Inarguably, the lack of regular identification documents is an obstacle for transgender persons to exercise their franchise. Even though the much-awaited gazette notification on health guidelines stresses on physical safety of voters, combatting voter discrimination is of paramount importance to create a safe space for all voters.  

Multifaceted issues

On one level, the relatively lesser number of election complaints received both by the Department of Labour and Sri Lanka Chamber of Small and Medium Industries (SLCSMI) reflects how worker rights are safeguarded in the Sri Lankan context. On another level, focusing on statistical data alone is woefully inadequate to address complex and multifaceted issues such as barriers in exercising franchise. 

In reality, the workers in micro-level enterprises refrain from making complaints to authorities for fear of losing their jobs. “I’m the only employee at the laundry where I work. If I tell anyone, the owner will surely know that I have done it,” a laundry worker described that making a complaint is no easy task in workplaces where there are only a handful of employees who have limited affiliations with trade unions. With the revenue drop during lockdown, the informal sector is forced to keep their doors open for mere survival, perhaps even during the election period. The introduction of bounce bank loans as well as implementation of a debt moratorium are deemed viable long-term solutions to assist the entrepreneurial community to get back on their feet. Sadly, unregistered informal businesses and the self-employed usually fall prey to unlicensed moneylenders because banks and other financial institutions view their ability to repay with scepticism. 

The significance of voter turnout on the election outcome has been put under spotlight with the decision of the Election Commission (EC) to assign two extra days for postal voting. Arguably, granting postal voting rights to the MSME sector will probably enable those who are residents in outstations to cast their votes sans affecting work efficiency – irrespective of whether the country is in a pandemic situation or not. 
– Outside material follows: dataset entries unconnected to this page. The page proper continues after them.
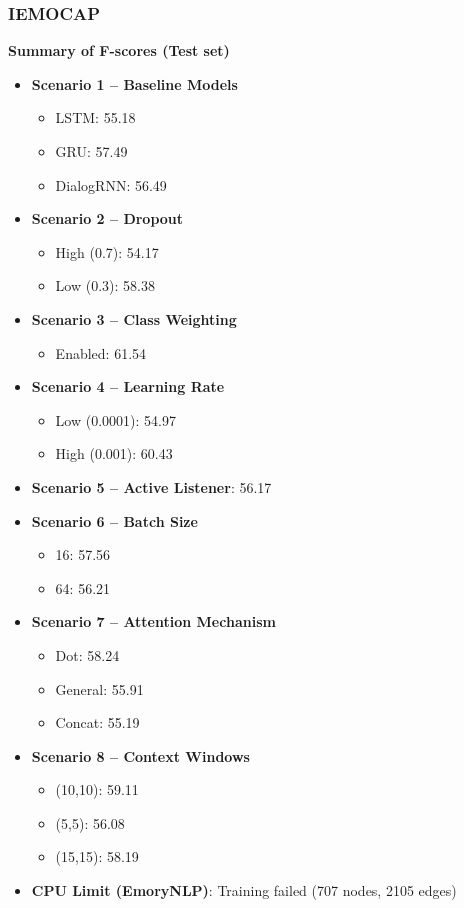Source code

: \documentclass[a4paper,11pt]{article}
\begin{document}
\subsubsection{IEMOCAP}
\textbf{Summary of F-scores (Test set)}
\begin{itemize}
  \item \textbf{Scenario 1 – Baseline Models}
    \begin{itemize}
      \item LSTM: 55.18  
      \item GRU: 57.49  
      \item DialogRNN: 56.49  
    \end{itemize}
  \item \textbf{Scenario 2 – Dropout}
    \begin{itemize}
      \item High (0.7): 54.17  
      \item Low  (0.3): 58.38  
    \end{itemize}
  \item \textbf{Scenario 3 – Class Weighting}
    \begin{itemize}
      \item Enabled: 61.54  
    \end{itemize}
  \item \textbf{Scenario 4 – Learning Rate}
    \begin{itemize}
      \item Low  (0.0001): 54.97  
      \item High (0.001): 60.43  
    \end{itemize}
  \item \textbf{Scenario 5 – Active Listener}: 56.17  
  \item \textbf{Scenario 6 – Batch Size}
    \begin{itemize}
      \item 16: 57.56  
      \item 64: 56.21  
    \end{itemize}
  \item \textbf{Scenario 7 – Attention Mechanism}
    \begin{itemize}
      \item Dot:     58.24  
      \item General: 55.91  
      \item Concat:  55.19  
    \end{itemize}
  \item \textbf{Scenario 8 – Context Windows}
    \begin{itemize}
      \item (10,10): 59.11  
      \item (5,5):   56.08  
      \item (15,15): 58.19  
    \end{itemize}
  \item \textbf{CPU Limit (EmoryNLP)}: Training failed (707 nodes, 2105 edges)
\end{itemize}
\end{document}
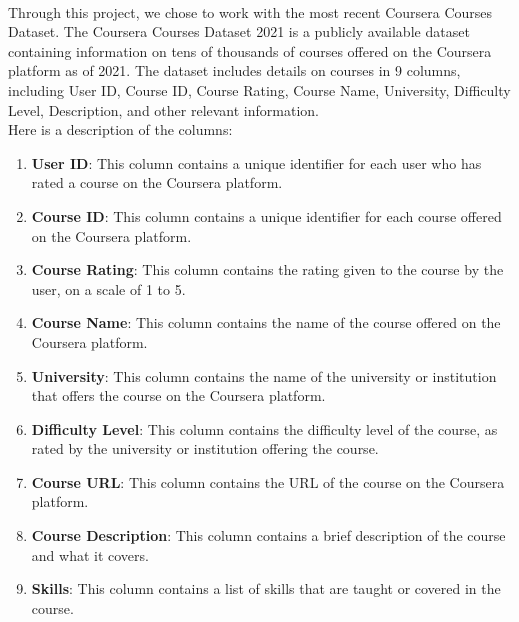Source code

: \documentclass{cup-pan}
\begin{document}
\paragraph{}
Through this project, we chose to work with the most recent Coursera Courses Dataset.
The Coursera Courses Dataset 2021 is a publicly available dataset containing information on tens of thousands of courses offered on the Coursera platform as of 2021. The dataset includes details on courses in 9 columns, including User ID, Course ID, Course Rating, Course Name, University, Difficulty Level, Description, and other relevant information.
\\
Here is a description of the columns:
\begin{enumerate}
  \item \textbf{User ID}: This column contains a unique identifier for each user who has rated a course on the Coursera platform.
  \vspace{0.3cm}
  \item \textbf{Course ID}: This column contains a unique identifier for each course offered on the Coursera platform.
  \vspace{0.3cm}
  \item \textbf{Course Rating}: This column contains the rating given to the course by the user, on a scale of 1 to 5.
  \vspace{0.3cm}
  \item \textbf{Course Name}: This column contains the name of the course offered on the Coursera platform.
  \vspace{0.3cm}
  \item \textbf{University}: This column contains the name of the university or institution that offers the course on the Coursera platform.
  \vspace{0.3cm}
  \item \textbf{Difficulty Level}: This column contains the difficulty level of the course, as rated by the university or institution offering the course.
  \vspace{0.3cm}
  \item \textbf{Course URL}: This column contains the URL of the course on the Coursera platform.
  \vspace{0.3cm}
  \item \textbf{Course Description}: This column contains a brief description of the course and what it covers.
  \vspace{0.3cm}
  \item \textbf{Skills}: This column contains a list of skills that are taught or covered in the course.
\end{enumerate}
\end{document}
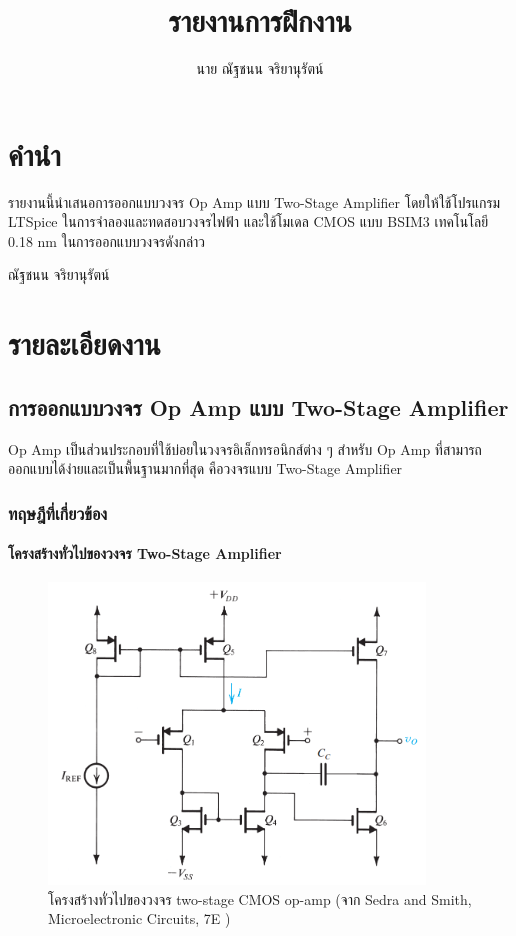 \documentclass[a4paper, 11pt, oneside]{book} %
\begin{document}
\title{รายงานการฝึกงาน}
\author{นาย ณัฐชนน จริยานุรัตน์}

\frontmatter %

\chapter*{คำนำ}

รายงานนี้นำเสนอการออกแบบวงจร Op Amp แบบ Two-Stage Amplifier โดยให้ใช้โปรแกรม LTSpice ในการจำลองและทดสอบวงจรไฟฟ้า และใช้โมเดล CMOS แบบ BSIM3 เทคโนโลยี 0.18 nm ในการออกแบบวงจรดังกล่าว

\begin{flushright} 
    ณัฐชนน จริยานุรัตน์
\end{flushright}

\tableofcontents

\mainmatter %

\chapter{รายละเอียดงาน}

\section{การออกแบบวงจร Op Amp แบบ Two-Stage Amplifier}

Op Amp เป็นส่วนประกอบที่ใช้บ่อยในวงจรอิเล็กทรอนิกส์ต่าง ๆ สำหรับ Op Amp ที่สามารถออกแบบได้ง่ายและเป็นพื้นฐานมากที่สุด คือวงจรแบบ Two-Stage Amplifier

\subsection{ทฤษฎีที่เกี่ยวข้อง}

\subsubsection{โครงสร้างทั่วไปของวงจร Two-Stage Amplifier}

\begin{figure}[h]
    \centering
    \includegraphics[width=10cm]{opamp-twostage}
    \caption{โครงสร้างทั่วไปของวงจร two-stage CMOS op-amp (จาก Sedra and Smith, Microelectronic Circuits, 7E \cite{Sedra15})}
    \label{opamp-twostage}
\end{figure}
\end{document}
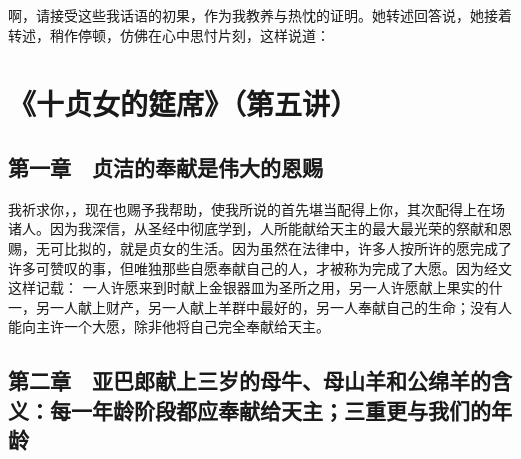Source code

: 啊，请接受这些我话语的初果，作为我教养与热忱的证明。\newline{}她转述回答说，她接着转述，稍作停顿，仿佛在心中思忖片刻，这样说道：\newline{}\par



\section{《十贞女的筵席》（第五讲）}

\par


\subsection{第一章　贞洁的奉献是伟大的恩赐}

我祈求你，，现在也赐予我帮助，使我所说的首先堪当配得上你，其次配得上在场诸人。因为我深信，从圣经中彻底学到，人所能献给天主的最大最光荣的祭献和恩赐，无可比拟的，就是贞女的生活。因为虽然在法律中，许多人按所许的愿完成了许多可赞叹的事，但唯独那些自愿奉献自己的人，才被称为完成了大愿。因为经文这样记载： 一人许愿来到时献上金银器皿为圣所之用，另一人许愿献上果实的什一，另一人献上财产，另一人献上羊群中最好的，另一人奉献自己的生命；没有人能向主许一个大愿，除非他将自己完全奉献给天主。\par


\subsection{第二章　亚巴郎献上三岁的母牛、母山羊和公绵羊的含义：每一年龄阶段都应奉献给天主；三重更与我们的年龄}

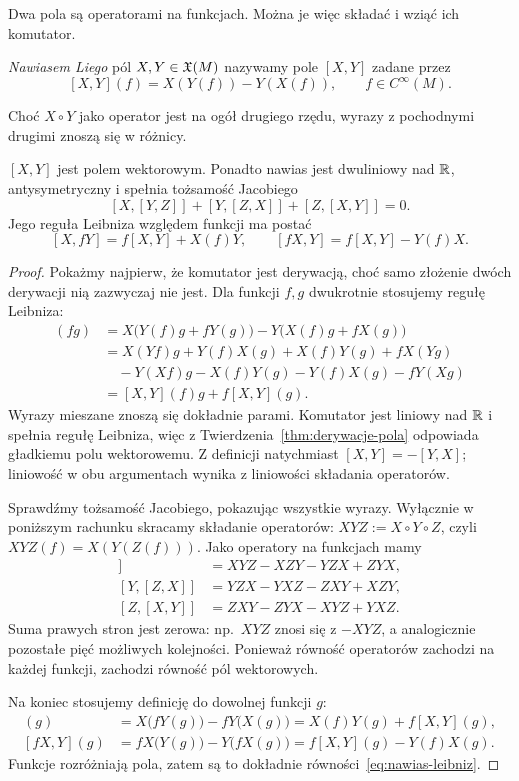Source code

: Dwa pola są operatorami na funkcjach. Można je więc składać i wziąć
ich komutator.
\begin{definicja}
\emph{Nawiasem Liego} pól $X,Y\in\X(M)$ nazywamy pole $[X,Y]$ zadane przez
\begin{equation}\label{eq:nawias-def}
 [X,Y](f)=X(Y(f))-Y(X(f)),\qquad f\in C^\infty(M).
\end{equation}
\end{definicja}

Choć $X\circ Y$ jako operator jest na ogół drugiego rzędu, wyrazy z
pochodnymi drugimi znoszą się w różnicy.
\begin{fakt}\label{fakt:nawias-wlasnosci}
$[X,Y]$ jest polem wektorowym. Ponadto nawias jest dwuliniowy nad $\R$,
antysymetryczny i spełnia tożsamość Jacobiego
\[
 [X,[Y,Z]]+[Y,[Z,X]]+[Z,[X,Y]]=0.
\]
Jego reguła Leibniza względem funkcji ma postać
\begin{equation}\label{eq:nawias-leibniz}
 [X,fY]=f[X,Y]+X(f)Y,\qquad [fX,Y]=f[X,Y]-Y(f)X.
\end{equation}
\end{fakt}
\begin{proof}
Pokażmy najpierw, że komutator jest derywacją, choć samo
złożenie dwóch derywacji nią zazwyczaj nie jest.
Dla funkcji $f,g$ dwukrotnie stosujemy regułę Leibniza:
\begin{align*}
[X,Y](fg)
&=X\bigl(Y(f)g+fY(g)\bigr)
  -Y\bigl(X(f)g+fX(g)\bigr)\\
&=X(Yf)g+Y(f)X(g)+X(f)Y(g)+fX(Yg)\\
&\quad-Y(Xf)g-X(f)Y(g)-Y(f)X(g)-fY(Xg)\\
&=[X,Y](f)g+f[X,Y](g).
\end{align*}
Wyrazy mieszane znoszą się dokładnie parami. Komutator
jest liniowy nad $\R$ i spełnia regułę Leibniza,
więc z Twierdzenia~\ref{thm:derywacje-pola} odpowiada
gładkiemu polu wektorowemu. Z definicji natychmiast
$[X,Y]=-[Y,X]$; liniowość w obu argumentach wynika
z liniowości składania operatorów.

Sprawdźmy tożsamość Jacobiego, pokazując wszystkie
wyrazy. Wyłącznie w poniższym rachunku skracamy składanie
operatorów: $XYZ:=X\circ Y\circ Z$, czyli
$XYZ(f)=X(Y(Z(f)))$. Jako operatory na funkcjach mamy
\begin{align*}
[X,[Y,Z]]&=XYZ-XZY-YZX+ZYX,\\
[Y,[Z,X]]&=YZX-YXZ-ZXY+XZY,\\
[Z,[X,Y]]&=ZXY-ZYX-XYZ+YXZ.
\end{align*}
Suma prawych stron jest zerowa: np.\ $XYZ$ znosi się
z $-XYZ$, a analogicznie pozostałe pięć możliwych
kolejności. Ponieważ równość operatorów zachodzi na
każdej funkcji, zachodzi równość pól wektorowych.

Na koniec stosujemy definicję do dowolnej funkcji $g$:
\begin{align*}
[X,fY](g)
 &=X\bigl(fY(g)\bigr)-fY\bigl(X(g)\bigr)
  =X(f)Y(g)+f[X,Y](g),\\
[fX,Y](g)
 &=fX\bigl(Y(g)\bigr)-Y\bigl(fX(g)\bigr)
  =f[X,Y](g)-Y(f)X(g).
\end{align*}
Funkcje rozróżniają pola, zatem są to dokładnie
równości~\eqref{eq:nawias-leibniz}.
\end{proof}

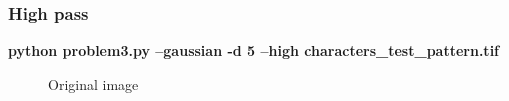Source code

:         \pagebreak
        \subsubsection{High pass}

        \small{\textbf{python problem3.py --gaussian -d 5 --high characters\_test\_pattern.tif}}

        \begin{figure}[!htb]\centering
            \begin{minipage}{0.45\textwidth}
                \caption{\small{Original image}}
            \end{minipage}
            \begin{minipage}{0.45\textwidth}

\end{minipage}
\end{figure}
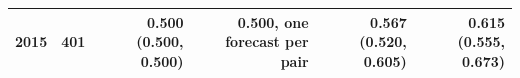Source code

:\begin{tabular}{lrrrrr}
2015 & 401 & 0.500 (0.500, 0.500) & 0.500, one forecast per pair & 0.567 (0.520, 0.605) & 0.615 (0.555, 0.673) \\
\bottomrule
\end{tabular}
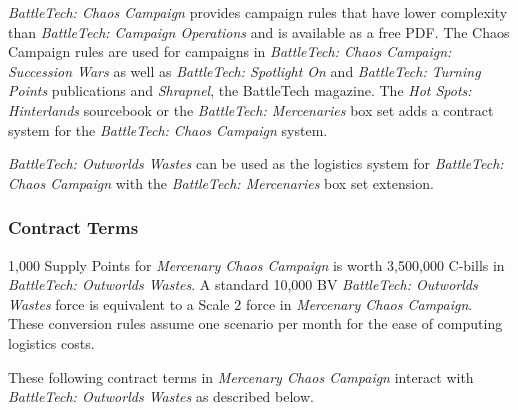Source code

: \emph{BattleTech: Chaos Campaign} provides campaign rules that have lower complexity than \emph{BattleTech: Campaign Operations} and is available as a free PDF.
The Chaos Campaign rules are used for campaigns in \emph{BattleTech: Chaos Campaign: Succession Wars} as well as \emph{BattleTech: Spotlight On} and \emph{BattleTech: Turning Points} publications and \emph{Shrapnel}, the BattleTech magazine.
The \emph{Hot Spots: Hinterlands} sourcebook or the \emph{BattleTech: Mercenaries} box set adds a contract system for the \emph{BattleTech: Chaos Campaign} system.

\emph{BattleTech: Outworlds Wastes} can be used as the logistics system for \emph{BattleTech: Chaos Campaign} with the \emph{BattleTech: Mercenaries} box set extension.

\subsubsection{Contract Terms}

1,000 Supply Points for \emph{Mercenary Chaos Campaign} is worth 3,500,000 C-bills in \emph{BattleTech: Outworlds Wastes}.
A standard 10,000 BV \emph{BattleTech: Outworlds Wastes} force is equivalent to a Scale 2 force in \emph{Mercenary Chaos Campaign}.
These conversion rules assume one scenario per month for the ease of computing logistics costs.

These following contract terms in \emph{Mercenary Chaos Campaign} interact with \emph{BattleTech: Outworlds Wastes} as described below.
The EC’s initiative to introduce a remote voting system that is similar to postal voting to facilitate the voting rights of those who are in quarantine centres and no-go zones is a step taken in the right direction to ensure free, fair and transparent conduct of the election.  Extending voting rights to migrant workers should be expedited, given that over 200,000 Sri Lankans emigrate for work annually, according to the International Labour Organisation (ILO). In 2003, the Philippines enacted the Overseas Absentee Voting Law with a view to ensure equal opportunity for the Filipinos who are living or staying abroad to exercise their fundamental right to vote. 

Singapore follows the practice of setting up polling stations at foreign diplomatic missions or consular divisions while the United Kingdom citizens who live abroad can vote by post, inter alia. India mulls over extending the facility of proxy voting to their overseas citizens although the proposed Bill has drawn criticism.